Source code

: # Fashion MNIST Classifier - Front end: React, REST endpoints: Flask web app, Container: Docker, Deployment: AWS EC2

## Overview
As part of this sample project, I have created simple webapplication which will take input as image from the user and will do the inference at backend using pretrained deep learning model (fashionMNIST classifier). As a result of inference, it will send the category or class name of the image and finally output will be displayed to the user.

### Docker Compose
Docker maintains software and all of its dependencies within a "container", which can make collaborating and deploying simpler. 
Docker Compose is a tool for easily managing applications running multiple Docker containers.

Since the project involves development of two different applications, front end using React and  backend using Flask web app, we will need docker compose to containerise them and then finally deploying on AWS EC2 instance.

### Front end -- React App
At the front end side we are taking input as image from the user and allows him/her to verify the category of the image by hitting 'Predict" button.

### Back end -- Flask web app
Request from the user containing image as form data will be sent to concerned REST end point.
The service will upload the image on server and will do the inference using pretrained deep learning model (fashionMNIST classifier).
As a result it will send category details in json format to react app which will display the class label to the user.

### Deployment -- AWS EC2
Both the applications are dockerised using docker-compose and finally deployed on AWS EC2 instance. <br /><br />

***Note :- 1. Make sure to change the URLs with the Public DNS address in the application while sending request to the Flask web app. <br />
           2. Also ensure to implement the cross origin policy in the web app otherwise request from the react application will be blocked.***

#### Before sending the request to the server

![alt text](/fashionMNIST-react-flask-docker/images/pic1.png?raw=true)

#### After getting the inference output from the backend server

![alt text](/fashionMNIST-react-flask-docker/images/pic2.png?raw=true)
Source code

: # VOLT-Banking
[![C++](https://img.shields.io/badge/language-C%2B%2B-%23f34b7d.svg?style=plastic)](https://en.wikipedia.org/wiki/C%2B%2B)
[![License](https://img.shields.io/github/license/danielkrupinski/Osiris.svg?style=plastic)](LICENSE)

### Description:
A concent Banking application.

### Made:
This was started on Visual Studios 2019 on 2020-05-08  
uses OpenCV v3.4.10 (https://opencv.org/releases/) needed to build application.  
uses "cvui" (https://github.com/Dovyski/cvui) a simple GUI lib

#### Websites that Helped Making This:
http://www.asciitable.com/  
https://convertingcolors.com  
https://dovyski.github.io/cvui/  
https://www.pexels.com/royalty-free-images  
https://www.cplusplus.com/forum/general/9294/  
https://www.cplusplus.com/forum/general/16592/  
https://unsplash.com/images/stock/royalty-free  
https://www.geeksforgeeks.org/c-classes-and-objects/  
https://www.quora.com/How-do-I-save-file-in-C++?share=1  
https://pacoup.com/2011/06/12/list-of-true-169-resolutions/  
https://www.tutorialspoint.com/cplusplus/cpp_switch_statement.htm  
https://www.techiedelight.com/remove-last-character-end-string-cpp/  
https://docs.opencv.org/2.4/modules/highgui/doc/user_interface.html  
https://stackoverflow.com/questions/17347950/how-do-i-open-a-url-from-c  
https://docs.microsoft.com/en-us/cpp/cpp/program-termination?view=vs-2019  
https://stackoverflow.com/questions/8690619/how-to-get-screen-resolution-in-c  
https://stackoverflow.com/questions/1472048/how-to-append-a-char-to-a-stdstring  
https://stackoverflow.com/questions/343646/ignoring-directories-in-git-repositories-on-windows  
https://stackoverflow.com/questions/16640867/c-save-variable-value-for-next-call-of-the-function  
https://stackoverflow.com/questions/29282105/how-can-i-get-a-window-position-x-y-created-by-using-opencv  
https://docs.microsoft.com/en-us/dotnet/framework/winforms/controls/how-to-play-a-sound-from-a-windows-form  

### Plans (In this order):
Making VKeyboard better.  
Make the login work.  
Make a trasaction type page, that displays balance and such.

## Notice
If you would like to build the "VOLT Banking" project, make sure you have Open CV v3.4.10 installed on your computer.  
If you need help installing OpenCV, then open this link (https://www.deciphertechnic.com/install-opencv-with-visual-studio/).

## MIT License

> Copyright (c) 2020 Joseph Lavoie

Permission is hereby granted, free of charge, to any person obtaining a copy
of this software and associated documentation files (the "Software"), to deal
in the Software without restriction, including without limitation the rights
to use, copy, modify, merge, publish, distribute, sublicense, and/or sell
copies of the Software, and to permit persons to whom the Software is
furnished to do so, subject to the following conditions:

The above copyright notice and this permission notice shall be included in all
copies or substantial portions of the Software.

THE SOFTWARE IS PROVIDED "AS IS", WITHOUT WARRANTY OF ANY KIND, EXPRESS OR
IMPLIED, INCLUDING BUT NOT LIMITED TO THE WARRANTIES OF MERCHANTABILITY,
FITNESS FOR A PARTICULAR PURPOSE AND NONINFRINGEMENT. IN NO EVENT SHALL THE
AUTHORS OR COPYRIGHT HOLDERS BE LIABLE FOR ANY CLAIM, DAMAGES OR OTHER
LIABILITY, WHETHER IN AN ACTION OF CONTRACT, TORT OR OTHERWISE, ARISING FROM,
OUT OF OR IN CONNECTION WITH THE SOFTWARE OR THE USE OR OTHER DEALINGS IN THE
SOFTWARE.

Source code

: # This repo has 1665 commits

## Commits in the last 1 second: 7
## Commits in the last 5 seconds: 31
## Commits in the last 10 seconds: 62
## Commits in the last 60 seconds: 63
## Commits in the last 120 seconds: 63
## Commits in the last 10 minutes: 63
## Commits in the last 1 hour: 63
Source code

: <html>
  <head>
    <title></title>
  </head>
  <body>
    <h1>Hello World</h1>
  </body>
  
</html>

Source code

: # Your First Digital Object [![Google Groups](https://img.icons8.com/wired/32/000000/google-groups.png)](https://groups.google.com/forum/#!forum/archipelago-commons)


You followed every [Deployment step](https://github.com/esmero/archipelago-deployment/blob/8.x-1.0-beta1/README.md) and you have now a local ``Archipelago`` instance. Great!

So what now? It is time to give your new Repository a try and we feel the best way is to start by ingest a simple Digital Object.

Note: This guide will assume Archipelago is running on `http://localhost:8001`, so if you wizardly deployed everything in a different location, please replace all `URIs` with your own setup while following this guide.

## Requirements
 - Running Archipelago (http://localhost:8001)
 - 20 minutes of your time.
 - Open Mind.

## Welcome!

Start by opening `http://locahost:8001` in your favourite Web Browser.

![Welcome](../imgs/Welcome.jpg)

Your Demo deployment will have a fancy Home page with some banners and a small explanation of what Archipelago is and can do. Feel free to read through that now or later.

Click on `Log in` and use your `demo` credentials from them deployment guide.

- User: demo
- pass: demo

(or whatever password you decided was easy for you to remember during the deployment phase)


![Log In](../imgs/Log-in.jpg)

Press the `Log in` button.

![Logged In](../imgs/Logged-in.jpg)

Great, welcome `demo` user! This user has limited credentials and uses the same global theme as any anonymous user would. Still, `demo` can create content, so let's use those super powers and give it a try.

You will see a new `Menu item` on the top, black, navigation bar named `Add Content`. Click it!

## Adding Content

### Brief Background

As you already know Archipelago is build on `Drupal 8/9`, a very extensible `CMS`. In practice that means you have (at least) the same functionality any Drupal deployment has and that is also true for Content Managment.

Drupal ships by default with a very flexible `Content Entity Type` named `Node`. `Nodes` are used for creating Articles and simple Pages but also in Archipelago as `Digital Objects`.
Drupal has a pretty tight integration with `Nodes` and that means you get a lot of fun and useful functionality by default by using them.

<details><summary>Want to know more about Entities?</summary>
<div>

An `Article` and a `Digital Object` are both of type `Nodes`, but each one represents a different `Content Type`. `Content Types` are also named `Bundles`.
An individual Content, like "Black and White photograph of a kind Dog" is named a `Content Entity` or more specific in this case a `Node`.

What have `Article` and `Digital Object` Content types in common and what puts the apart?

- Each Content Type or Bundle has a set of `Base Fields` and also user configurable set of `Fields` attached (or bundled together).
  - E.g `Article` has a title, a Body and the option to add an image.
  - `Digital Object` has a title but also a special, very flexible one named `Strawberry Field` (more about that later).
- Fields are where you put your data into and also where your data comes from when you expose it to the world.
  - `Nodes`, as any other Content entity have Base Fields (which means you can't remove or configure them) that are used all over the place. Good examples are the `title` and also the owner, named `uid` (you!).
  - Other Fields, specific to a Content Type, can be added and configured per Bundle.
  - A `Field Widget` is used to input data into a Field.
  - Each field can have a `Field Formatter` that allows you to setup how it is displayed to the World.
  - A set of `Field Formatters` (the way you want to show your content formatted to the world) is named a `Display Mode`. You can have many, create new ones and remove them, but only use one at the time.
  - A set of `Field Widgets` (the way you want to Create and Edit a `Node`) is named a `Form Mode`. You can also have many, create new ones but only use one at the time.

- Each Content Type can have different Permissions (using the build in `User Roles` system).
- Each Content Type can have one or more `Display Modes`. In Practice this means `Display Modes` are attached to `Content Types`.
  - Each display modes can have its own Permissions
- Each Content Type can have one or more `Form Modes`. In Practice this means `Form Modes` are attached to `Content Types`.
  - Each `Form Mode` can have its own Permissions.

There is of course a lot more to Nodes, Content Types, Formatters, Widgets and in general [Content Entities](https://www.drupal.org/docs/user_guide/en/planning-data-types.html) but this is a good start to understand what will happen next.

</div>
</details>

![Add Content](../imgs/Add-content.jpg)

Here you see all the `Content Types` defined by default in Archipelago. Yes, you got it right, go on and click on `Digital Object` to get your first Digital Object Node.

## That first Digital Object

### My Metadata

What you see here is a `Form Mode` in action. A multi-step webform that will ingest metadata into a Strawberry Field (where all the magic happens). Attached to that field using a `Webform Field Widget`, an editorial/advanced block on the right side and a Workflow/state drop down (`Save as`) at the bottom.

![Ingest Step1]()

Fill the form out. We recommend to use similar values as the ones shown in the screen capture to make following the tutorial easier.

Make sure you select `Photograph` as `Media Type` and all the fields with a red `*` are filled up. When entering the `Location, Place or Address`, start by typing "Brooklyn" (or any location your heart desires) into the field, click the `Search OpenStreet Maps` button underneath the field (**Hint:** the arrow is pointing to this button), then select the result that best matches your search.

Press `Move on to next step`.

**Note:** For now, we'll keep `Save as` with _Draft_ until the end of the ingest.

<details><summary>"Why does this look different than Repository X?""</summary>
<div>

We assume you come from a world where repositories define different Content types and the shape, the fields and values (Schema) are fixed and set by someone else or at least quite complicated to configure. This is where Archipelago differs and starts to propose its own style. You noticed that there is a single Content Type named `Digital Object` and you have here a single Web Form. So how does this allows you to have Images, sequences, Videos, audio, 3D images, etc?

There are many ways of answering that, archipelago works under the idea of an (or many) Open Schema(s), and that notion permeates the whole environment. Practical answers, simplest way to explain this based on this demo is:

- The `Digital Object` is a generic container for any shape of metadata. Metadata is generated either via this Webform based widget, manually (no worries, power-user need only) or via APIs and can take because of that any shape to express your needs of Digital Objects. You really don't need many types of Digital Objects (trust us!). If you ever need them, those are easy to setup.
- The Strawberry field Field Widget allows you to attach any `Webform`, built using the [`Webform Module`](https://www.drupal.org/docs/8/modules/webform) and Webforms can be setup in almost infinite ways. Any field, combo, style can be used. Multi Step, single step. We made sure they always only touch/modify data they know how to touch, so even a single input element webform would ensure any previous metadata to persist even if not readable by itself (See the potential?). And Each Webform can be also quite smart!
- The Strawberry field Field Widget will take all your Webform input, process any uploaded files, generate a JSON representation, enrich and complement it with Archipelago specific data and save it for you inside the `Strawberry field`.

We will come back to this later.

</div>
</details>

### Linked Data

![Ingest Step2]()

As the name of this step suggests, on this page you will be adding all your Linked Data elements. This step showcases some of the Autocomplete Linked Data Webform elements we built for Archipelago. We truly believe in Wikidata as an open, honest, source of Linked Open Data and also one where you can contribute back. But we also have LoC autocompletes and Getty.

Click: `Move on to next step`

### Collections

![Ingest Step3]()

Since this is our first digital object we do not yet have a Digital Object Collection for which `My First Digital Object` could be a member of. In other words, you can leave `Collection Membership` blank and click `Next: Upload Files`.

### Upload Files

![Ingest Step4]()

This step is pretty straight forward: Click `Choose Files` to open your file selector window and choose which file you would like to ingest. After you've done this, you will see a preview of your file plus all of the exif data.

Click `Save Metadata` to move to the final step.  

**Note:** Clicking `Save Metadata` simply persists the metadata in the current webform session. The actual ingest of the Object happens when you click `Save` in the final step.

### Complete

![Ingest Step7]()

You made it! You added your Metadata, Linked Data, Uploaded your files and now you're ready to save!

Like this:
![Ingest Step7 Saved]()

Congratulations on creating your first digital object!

-*-

ABOUT THIS EXERCISE: In the listing above, find the line containing "## Commits in the last 5 seconds: 31" and the line containing "# Your First", then retype both and every line between them exactly, with nothing else.

PROBLEM SOLUTION:
## Commits in the last 5 seconds: 31
## Commits in the last 10 seconds: 62
## Commits in the last 60 seconds: 63
## Commits in the last 120 seconds: 63
## Commits in the last 10 minutes: 63
## Commits in the last 1 hour: 63
Source code

: <html>
  <head>
    <title></title>
  </head>
  <body>
    <h1>Hello World</h1>
  </body>
  
</html>

Source code

: # Your First Digital Object [![Google Groups](https://img.icons8.com/wired/32/000000/google-groups.png)](https://groups.google.com/forum/#!forum/archipelago-commons)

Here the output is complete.